DESCRIPTION OF THE TASK >>
Reproduce every record below exactly, without the pictures.

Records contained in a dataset
• • • •

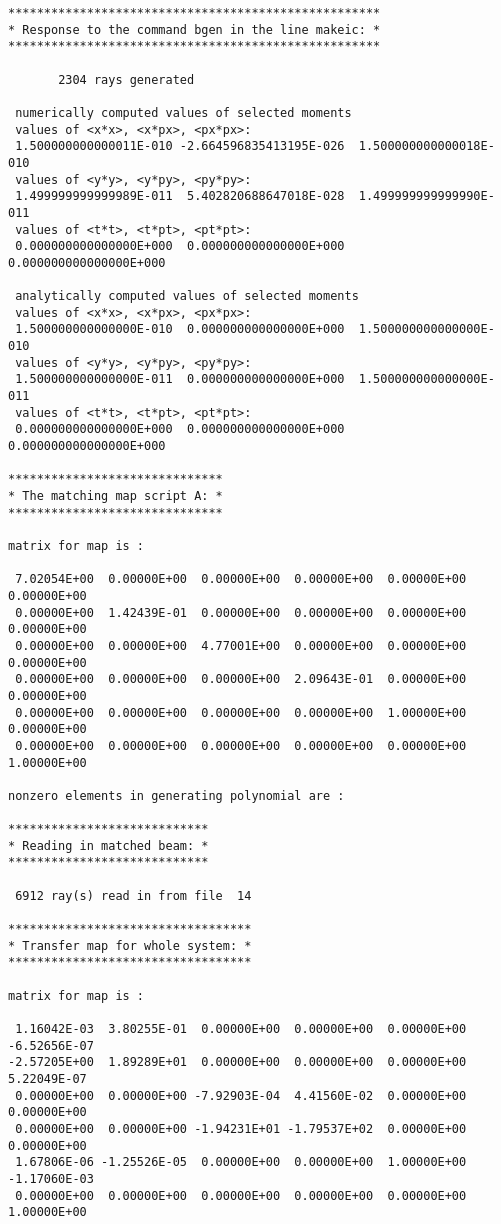 \begin{footnotesize}
\begin{verbatim}
****************************************************
* Response to the command bgen in the line makeic: *
****************************************************

       2304 rays generated

 numerically computed values of selected moments
 values of <x*x>, <x*px>, <px*px>:
 1.500000000000011E-010 -2.664596835413195E-026  1.500000000000018E-010
 values of <y*y>, <y*py>, <py*py>:
 1.499999999999989E-011  5.402820688647018E-028  1.499999999999990E-011
 values of <t*t>, <t*pt>, <pt*pt>:
 0.000000000000000E+000  0.000000000000000E+000  0.000000000000000E+000

 analytically computed values of selected moments
 values of <x*x>, <x*px>, <px*px>:
 1.500000000000000E-010  0.000000000000000E+000  1.500000000000000E-010
 values of <y*y>, <y*py>, <py*py>:
 1.500000000000000E-011  0.000000000000000E+000  1.500000000000000E-011
 values of <t*t>, <t*pt>, <pt*pt>:
 0.000000000000000E+000  0.000000000000000E+000  0.000000000000000E+000

******************************
* The matching map script A: *
******************************

matrix for map is :

 7.02054E+00  0.00000E+00  0.00000E+00  0.00000E+00  0.00000E+00  0.00000E+00
 0.00000E+00  1.42439E-01  0.00000E+00  0.00000E+00  0.00000E+00  0.00000E+00
 0.00000E+00  0.00000E+00  4.77001E+00  0.00000E+00  0.00000E+00  0.00000E+00
 0.00000E+00  0.00000E+00  0.00000E+00  2.09643E-01  0.00000E+00  0.00000E+00
 0.00000E+00  0.00000E+00  0.00000E+00  0.00000E+00  1.00000E+00  0.00000E+00
 0.00000E+00  0.00000E+00  0.00000E+00  0.00000E+00  0.00000E+00  1.00000E+00

nonzero elements in generating polynomial are :

****************************
* Reading in matched beam: *
****************************

 6912 ray(s) read in from file  14

**********************************
* Transfer map for whole system: *
**********************************

matrix for map is :

 1.16042E-03  3.80255E-01  0.00000E+00  0.00000E+00  0.00000E+00 -6.52656E-07
-2.57205E+00  1.89289E+01  0.00000E+00  0.00000E+00  0.00000E+00  5.22049E-07
 0.00000E+00  0.00000E+00 -7.92903E-04  4.41560E-02  0.00000E+00  0.00000E+00
 0.00000E+00  0.00000E+00 -1.94231E+01 -1.79537E+02  0.00000E+00  0.00000E+00
 1.67806E-06 -1.25526E-05  0.00000E+00  0.00000E+00  1.00000E+00 -1.17060E-03
 0.00000E+00  0.00000E+00  0.00000E+00  0.00000E+00  0.00000E+00  1.00000E+00


\end{verbatim}
\end{footnotesize}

• • • •

REPLY >>
 \begin{footnotesize}
\begin{verbatim}
****************************************************
* Response to the command bgen in the line makeic: *
****************************************************

       2304 rays generated

 numerically computed values of selected moments
 values of <x*x>, <x*px>, <px*px>:
 1.500000000000011E-010 -2.664596835413195E-026  1.500000000000018E-010
 values of <y*y>, <y*py>, <py*py>:
 1.499999999999989E-011  5.402820688647018E-028  1.499999999999990E-011
 values of <t*t>, <t*pt>, <pt*pt>:
 0.000000000000000E+000  0.000000000000000E+000  0.000000000000000E+000

 analytically computed values of selected moments
 values of <x*x>, <x*px>, <px*px>:
 1.500000000000000E-010  0.000000000000000E+000  1.500000000000000E-010
 values of <y*y>, <y*py>, <py*py>:
 1.500000000000000E-011  0.000000000000000E+000  1.500000000000000E-011
 values of <t*t>, <t*pt>, <pt*pt>:
 0.000000000000000E+000  0.000000000000000E+000  0.000000000000000E+000

******************************
* The matching map script A: *
******************************

matrix for map is :

 7.02054E+00  0.00000E+00  0.00000E+00  0.00000E+00  0.00000E+00  0.00000E+00
 0.00000E+00  1.42439E-01  0.00000E+00  0.00000E+00  0.00000E+00  0.00000E+00
 0.00000E+00  0.00000E+00  4.77001E+00  0.00000E+00  0.00000E+00  0.00000E+00
 0.00000E+00  0.00000E+00  0.00000E+00  2.09643E-01  0.00000E+00  0.00000E+00
 0.00000E+00  0.00000E+00  0.00000E+00  0.00000E+00  1.00000E+00  0.00000E+00
 0.00000E+00  0.00000E+00  0.00000E+00  0.00000E+00  0.00000E+00  1.00000E+00

nonzero elements in generating polynomial are :

****************************
* Reading in matched beam: *
****************************

 6912 ray(s) read in from file  14

**********************************
* Transfer map for whole system: *
**********************************

matrix for map is :

 1.16042E-03  3.80255E-01  0.00000E+00  0.00000E+00  0.00000E+00 -6.52656E-07
-2.57205E+00  1.89289E+01  0.00000E+00  0.00000E+00  0.00000E+00  5.22049E-07
 0.00000E+00  0.00000E+00 -7.92903E-04  4.41560E-02  0.00000E+00  0.00000E+00
 0.00000E+00  0.00000E+00 -1.94231E+01 -1.79537E+02  0.00000E+00  0.00000E+00
 1.67806E-06 -1.25526E-05  0.00000E+00  0.00000E+00  1.00000E+00 -1.17060E-03
 0.00000E+00  0.00000E+00  0.00000E+00  0.00000E+00  0.00000E+00  1.00000E+00


\end{verbatim}
\end{footnotesize}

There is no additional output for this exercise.